What you return must be an exact copy of the lines in the listing below between the line holding "6. [Magic lambda](/tutorials/lambda)" and the line holding "and vice versa", inclusive, and nothing more.

**** EXCERPTED DATA

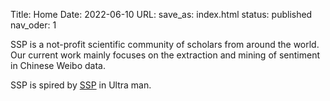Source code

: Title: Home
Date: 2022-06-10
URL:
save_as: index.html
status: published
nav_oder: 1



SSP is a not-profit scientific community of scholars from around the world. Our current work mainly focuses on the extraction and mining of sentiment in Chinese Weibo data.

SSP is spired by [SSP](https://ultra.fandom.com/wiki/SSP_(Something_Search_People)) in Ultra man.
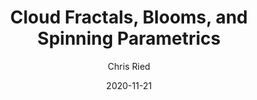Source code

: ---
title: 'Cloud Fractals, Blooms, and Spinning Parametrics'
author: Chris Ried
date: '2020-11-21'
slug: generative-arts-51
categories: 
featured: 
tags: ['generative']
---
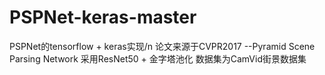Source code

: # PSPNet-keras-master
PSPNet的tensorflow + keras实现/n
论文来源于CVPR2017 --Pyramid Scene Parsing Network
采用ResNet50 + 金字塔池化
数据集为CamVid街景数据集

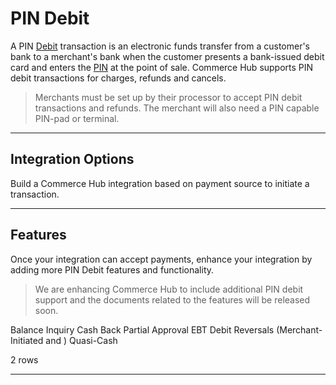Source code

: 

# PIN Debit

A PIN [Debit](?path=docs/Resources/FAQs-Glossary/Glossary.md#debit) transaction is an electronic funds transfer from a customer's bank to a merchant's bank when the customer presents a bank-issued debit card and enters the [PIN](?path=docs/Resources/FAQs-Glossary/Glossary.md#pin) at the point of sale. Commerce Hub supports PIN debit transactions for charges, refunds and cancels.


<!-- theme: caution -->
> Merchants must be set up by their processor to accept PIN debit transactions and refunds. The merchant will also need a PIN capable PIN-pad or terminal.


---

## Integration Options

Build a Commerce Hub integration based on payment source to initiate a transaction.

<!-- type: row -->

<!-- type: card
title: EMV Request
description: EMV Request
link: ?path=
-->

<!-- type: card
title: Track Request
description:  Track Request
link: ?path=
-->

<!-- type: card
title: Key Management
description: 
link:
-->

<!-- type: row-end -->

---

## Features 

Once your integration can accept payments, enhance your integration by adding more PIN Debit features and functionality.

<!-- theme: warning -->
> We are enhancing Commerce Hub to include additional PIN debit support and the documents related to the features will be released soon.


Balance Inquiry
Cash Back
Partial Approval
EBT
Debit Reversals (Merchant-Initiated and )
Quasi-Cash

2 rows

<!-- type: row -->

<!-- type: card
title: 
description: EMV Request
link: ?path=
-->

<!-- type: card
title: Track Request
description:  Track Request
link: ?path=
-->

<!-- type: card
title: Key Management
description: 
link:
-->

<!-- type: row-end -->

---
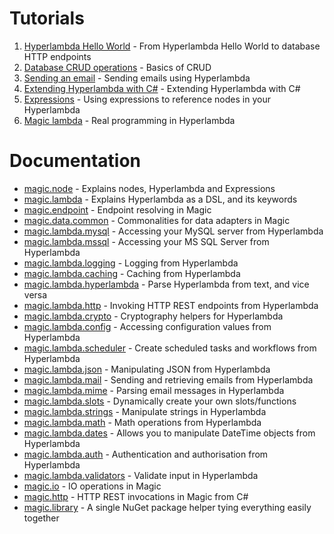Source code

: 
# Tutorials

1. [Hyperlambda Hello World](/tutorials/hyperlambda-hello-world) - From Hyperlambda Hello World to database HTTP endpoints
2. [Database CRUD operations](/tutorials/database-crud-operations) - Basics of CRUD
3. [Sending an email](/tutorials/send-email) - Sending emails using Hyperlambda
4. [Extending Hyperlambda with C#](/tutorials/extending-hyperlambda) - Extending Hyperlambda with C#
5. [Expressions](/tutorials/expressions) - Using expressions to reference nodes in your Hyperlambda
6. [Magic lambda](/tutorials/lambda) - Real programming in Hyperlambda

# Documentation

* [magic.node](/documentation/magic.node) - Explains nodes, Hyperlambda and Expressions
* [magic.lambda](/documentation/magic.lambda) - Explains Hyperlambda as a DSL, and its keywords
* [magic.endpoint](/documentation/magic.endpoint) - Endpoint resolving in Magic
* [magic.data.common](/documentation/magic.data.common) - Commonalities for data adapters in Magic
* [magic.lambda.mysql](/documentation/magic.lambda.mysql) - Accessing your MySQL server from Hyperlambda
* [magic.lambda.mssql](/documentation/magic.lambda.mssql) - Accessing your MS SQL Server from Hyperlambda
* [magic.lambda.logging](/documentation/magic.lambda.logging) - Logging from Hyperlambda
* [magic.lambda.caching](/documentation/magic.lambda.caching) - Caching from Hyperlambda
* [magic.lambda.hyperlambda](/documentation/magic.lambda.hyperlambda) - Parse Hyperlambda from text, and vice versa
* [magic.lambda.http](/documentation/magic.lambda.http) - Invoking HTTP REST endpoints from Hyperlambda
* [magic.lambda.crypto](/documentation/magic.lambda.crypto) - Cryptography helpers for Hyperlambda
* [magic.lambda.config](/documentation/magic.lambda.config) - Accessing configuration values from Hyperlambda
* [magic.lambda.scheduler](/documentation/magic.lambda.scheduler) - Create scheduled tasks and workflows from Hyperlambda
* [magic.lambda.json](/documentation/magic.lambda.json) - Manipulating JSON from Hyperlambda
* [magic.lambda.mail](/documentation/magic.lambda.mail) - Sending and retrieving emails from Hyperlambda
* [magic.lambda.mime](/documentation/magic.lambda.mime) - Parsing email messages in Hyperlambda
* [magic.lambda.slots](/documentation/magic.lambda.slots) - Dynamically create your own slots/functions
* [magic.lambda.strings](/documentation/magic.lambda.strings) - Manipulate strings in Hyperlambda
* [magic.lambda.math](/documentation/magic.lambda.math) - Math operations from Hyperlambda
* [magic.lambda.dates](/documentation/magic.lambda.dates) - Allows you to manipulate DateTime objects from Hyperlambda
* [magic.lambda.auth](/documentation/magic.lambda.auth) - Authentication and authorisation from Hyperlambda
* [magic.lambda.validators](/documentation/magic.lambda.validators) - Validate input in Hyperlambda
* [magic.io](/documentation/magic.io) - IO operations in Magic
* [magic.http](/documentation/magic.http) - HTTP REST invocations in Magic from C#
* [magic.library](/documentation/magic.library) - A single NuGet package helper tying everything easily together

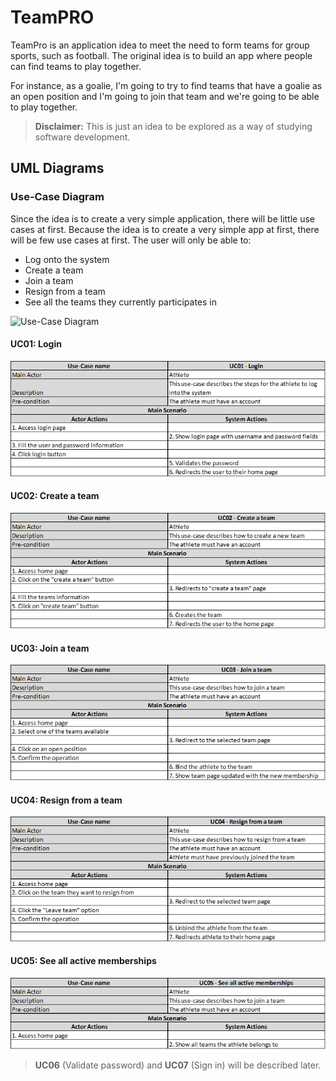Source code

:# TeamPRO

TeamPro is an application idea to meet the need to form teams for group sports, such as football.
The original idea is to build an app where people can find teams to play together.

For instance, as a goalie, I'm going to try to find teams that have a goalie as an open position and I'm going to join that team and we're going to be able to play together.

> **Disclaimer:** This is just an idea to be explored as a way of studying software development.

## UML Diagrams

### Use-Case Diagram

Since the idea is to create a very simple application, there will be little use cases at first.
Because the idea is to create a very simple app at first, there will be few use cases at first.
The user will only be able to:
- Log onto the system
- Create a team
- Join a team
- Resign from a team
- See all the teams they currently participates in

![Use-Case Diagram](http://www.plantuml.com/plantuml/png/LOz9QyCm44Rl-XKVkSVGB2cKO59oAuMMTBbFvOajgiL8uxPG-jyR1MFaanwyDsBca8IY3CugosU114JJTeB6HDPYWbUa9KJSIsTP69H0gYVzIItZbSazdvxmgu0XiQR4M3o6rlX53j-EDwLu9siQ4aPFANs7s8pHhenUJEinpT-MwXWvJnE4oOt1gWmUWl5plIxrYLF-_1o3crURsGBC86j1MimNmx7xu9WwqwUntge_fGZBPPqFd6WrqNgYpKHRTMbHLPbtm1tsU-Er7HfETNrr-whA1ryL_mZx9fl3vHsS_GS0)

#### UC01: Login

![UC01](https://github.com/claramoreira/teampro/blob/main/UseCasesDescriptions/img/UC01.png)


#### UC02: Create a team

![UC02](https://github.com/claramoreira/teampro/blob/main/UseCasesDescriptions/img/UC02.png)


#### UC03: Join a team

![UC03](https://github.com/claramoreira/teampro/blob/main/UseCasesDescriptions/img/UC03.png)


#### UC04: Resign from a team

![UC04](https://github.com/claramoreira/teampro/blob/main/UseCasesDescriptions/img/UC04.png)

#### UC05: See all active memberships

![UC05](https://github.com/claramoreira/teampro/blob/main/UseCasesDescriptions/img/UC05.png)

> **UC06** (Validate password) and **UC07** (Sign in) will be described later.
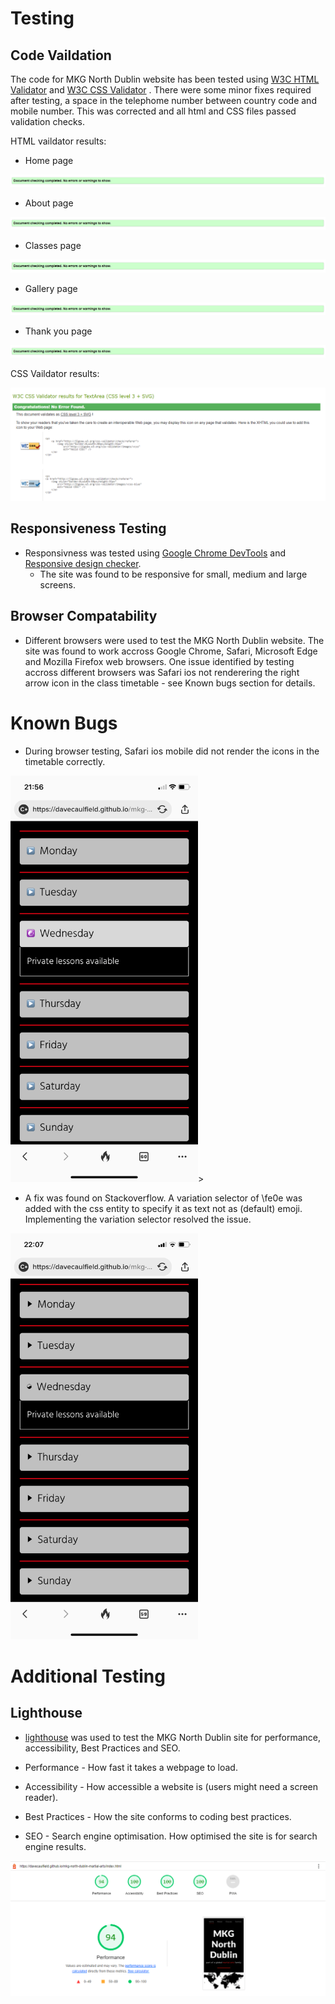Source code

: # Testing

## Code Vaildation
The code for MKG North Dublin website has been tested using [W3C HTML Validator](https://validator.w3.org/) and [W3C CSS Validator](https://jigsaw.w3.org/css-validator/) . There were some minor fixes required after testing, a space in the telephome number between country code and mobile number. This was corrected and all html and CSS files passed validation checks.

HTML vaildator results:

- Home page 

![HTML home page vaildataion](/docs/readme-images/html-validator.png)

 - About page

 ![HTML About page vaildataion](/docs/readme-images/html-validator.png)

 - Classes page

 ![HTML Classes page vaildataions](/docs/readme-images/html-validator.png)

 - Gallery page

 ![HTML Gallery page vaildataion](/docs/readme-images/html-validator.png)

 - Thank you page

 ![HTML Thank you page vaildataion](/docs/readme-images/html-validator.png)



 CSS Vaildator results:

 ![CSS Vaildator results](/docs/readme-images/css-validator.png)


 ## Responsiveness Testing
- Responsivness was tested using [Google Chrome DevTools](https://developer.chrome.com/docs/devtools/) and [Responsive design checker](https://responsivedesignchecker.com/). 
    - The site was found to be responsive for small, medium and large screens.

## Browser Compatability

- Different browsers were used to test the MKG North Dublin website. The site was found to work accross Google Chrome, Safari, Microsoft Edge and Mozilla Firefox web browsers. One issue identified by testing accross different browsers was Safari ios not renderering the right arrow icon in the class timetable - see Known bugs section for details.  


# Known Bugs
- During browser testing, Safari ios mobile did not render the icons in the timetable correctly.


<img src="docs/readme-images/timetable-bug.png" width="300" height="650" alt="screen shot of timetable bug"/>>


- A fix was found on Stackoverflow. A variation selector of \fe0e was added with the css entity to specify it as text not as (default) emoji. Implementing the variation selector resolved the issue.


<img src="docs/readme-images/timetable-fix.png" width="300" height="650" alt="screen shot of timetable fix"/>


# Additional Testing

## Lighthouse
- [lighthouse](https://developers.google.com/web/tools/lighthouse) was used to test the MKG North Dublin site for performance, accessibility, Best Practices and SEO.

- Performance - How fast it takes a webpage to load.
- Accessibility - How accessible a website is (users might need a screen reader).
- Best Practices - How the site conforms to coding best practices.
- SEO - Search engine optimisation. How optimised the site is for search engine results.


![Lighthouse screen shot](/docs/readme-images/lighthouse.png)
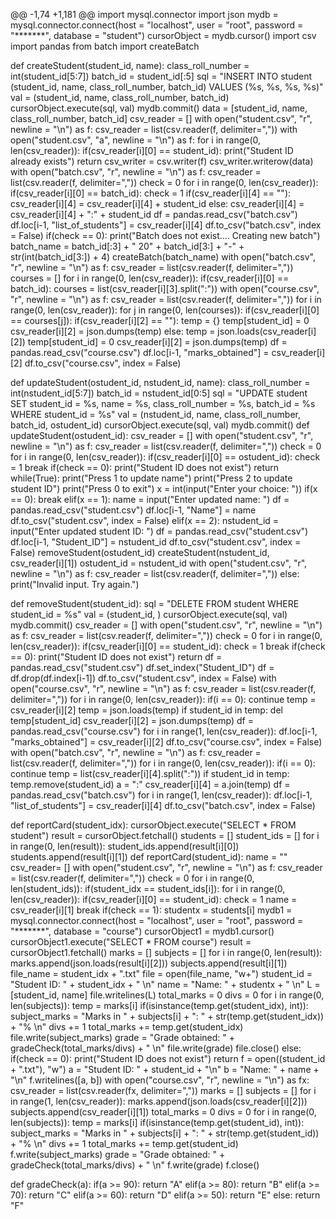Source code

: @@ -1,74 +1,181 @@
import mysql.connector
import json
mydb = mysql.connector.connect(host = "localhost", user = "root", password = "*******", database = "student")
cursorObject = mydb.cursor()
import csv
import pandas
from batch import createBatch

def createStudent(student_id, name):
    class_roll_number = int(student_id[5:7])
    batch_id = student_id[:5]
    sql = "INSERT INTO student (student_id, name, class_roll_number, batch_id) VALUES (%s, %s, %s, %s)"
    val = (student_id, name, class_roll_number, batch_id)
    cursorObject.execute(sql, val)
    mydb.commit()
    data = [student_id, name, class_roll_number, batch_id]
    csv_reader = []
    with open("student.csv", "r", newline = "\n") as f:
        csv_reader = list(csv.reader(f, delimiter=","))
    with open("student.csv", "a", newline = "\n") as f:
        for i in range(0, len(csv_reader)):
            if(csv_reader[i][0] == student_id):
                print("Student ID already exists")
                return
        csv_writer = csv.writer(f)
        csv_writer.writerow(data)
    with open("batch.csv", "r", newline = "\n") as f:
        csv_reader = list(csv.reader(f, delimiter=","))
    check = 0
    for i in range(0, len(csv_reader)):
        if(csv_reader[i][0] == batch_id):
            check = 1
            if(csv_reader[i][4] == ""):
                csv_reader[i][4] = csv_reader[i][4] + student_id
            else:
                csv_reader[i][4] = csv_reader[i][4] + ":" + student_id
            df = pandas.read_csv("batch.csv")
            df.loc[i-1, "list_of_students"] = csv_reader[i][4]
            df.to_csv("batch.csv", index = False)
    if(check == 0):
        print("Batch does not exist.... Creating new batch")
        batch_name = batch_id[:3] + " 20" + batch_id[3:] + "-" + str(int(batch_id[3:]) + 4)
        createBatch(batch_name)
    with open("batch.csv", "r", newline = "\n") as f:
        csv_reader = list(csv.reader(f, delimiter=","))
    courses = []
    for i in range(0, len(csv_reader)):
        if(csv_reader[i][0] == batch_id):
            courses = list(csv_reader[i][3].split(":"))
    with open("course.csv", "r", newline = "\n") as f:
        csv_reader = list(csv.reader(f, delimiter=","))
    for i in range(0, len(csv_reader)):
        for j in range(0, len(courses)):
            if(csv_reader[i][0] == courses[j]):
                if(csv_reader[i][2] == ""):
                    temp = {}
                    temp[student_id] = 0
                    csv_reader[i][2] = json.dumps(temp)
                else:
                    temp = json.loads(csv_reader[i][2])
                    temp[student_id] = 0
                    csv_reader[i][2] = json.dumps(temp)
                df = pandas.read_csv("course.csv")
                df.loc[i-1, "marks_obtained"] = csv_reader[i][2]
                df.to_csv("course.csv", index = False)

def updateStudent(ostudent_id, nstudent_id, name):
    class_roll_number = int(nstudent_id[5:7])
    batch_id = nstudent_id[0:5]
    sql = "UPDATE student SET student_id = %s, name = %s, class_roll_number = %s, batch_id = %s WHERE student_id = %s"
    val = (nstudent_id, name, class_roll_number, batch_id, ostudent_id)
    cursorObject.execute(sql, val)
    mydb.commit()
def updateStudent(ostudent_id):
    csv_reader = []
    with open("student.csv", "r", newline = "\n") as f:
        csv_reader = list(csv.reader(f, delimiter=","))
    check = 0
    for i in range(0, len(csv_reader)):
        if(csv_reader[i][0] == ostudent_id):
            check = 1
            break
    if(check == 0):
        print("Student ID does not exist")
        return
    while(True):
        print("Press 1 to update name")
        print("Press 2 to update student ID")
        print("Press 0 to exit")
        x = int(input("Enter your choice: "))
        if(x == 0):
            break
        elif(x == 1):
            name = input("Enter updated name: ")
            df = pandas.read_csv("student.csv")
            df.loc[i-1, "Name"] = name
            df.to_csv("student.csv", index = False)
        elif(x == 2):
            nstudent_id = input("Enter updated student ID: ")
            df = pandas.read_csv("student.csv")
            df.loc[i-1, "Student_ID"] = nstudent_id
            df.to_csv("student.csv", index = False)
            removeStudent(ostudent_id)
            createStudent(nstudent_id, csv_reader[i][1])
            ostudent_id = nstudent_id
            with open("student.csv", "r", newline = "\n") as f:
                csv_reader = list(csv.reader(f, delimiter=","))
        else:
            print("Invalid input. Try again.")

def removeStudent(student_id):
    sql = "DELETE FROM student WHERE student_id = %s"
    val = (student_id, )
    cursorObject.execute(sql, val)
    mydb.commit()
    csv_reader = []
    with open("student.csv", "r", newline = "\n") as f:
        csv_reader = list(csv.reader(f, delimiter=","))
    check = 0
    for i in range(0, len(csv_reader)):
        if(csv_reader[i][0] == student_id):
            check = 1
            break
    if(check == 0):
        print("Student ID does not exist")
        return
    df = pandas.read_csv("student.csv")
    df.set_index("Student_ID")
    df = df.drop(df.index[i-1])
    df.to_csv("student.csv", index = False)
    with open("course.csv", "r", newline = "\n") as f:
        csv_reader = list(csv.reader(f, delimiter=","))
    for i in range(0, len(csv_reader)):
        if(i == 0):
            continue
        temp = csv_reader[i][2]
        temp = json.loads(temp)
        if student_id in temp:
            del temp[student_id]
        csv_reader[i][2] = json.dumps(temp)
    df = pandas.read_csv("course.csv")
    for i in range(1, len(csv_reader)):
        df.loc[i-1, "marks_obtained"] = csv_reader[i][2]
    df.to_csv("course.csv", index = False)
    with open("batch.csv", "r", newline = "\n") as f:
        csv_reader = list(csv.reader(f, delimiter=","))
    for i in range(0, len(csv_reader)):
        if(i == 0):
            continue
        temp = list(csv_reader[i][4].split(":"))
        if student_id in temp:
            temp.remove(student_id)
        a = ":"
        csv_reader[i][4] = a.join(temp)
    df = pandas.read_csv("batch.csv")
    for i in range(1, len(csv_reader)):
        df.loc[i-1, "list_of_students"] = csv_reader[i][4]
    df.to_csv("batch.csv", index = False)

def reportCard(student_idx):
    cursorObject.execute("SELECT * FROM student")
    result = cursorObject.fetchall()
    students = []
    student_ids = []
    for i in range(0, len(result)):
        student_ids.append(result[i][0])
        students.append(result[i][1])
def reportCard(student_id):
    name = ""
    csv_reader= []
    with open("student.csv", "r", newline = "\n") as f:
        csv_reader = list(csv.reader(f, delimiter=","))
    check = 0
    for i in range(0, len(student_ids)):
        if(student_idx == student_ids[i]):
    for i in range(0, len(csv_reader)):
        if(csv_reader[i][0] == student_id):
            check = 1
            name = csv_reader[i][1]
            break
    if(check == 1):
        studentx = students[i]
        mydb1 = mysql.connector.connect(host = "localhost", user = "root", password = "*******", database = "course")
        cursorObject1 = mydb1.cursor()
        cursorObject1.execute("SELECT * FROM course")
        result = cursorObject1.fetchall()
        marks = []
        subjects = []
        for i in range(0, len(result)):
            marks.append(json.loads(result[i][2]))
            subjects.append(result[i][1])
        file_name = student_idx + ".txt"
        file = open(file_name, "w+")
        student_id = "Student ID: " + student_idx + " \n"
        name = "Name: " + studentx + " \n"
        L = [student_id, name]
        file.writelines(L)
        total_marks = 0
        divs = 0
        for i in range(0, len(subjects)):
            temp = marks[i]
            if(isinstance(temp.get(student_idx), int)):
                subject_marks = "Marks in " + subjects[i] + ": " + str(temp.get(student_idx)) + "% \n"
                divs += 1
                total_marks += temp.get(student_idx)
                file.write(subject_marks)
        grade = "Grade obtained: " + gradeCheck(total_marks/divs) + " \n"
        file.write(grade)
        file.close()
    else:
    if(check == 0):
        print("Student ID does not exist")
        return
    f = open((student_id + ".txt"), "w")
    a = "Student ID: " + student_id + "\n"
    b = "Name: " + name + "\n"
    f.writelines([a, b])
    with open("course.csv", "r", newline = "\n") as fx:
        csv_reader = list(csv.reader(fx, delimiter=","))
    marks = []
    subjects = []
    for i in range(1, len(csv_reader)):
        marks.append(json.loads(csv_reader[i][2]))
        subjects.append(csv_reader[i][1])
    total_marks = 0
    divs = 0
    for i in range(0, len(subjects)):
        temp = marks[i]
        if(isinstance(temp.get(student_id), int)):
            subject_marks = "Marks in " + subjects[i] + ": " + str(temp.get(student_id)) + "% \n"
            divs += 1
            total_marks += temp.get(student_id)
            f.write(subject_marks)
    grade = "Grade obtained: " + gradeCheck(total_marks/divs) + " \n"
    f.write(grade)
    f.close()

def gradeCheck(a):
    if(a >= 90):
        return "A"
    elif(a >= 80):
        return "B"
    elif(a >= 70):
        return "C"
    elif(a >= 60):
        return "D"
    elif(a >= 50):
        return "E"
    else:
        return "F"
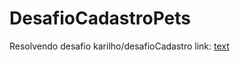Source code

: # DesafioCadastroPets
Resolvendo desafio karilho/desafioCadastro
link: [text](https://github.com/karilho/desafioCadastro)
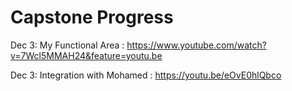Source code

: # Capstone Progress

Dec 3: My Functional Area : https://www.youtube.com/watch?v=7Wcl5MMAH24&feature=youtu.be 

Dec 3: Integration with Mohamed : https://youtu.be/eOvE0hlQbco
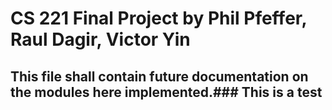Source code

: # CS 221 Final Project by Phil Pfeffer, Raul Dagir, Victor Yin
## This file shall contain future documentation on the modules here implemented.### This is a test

********

YOUR SOLUTION |
6. [Magic lambda](/tutorials/lambda) - Real programming in Hyperlambda

# Documentation

* [magic.node](/documentation/magic.node) - Explains nodes, Hyperlambda and Expressions
* [magic.lambda](/documentation/magic.lambda) - Explains Hyperlambda as a DSL, and its keywords
* [magic.endpoint](/documentation/magic.endpoint) - Endpoint resolving in Magic
* [magic.data.common](/documentation/magic.data.common) - Commonalities for data adapters in Magic
* [magic.lambda.mysql](/documentation/magic.lambda.mysql) - Accessing your MySQL server from Hyperlambda
* [magic.lambda.mssql](/documentation/magic.lambda.mssql) - Accessing your MS SQL Server from Hyperlambda
* [magic.lambda.logging](/documentation/magic.lambda.logging) - Logging from Hyperlambda
* [magic.lambda.caching](/documentation/magic.lambda.caching) - Caching from Hyperlambda
* [magic.lambda.hyperlambda](/documentation/magic.lambda.hyperlambda) - Parse Hyperlambda from text, and vice versa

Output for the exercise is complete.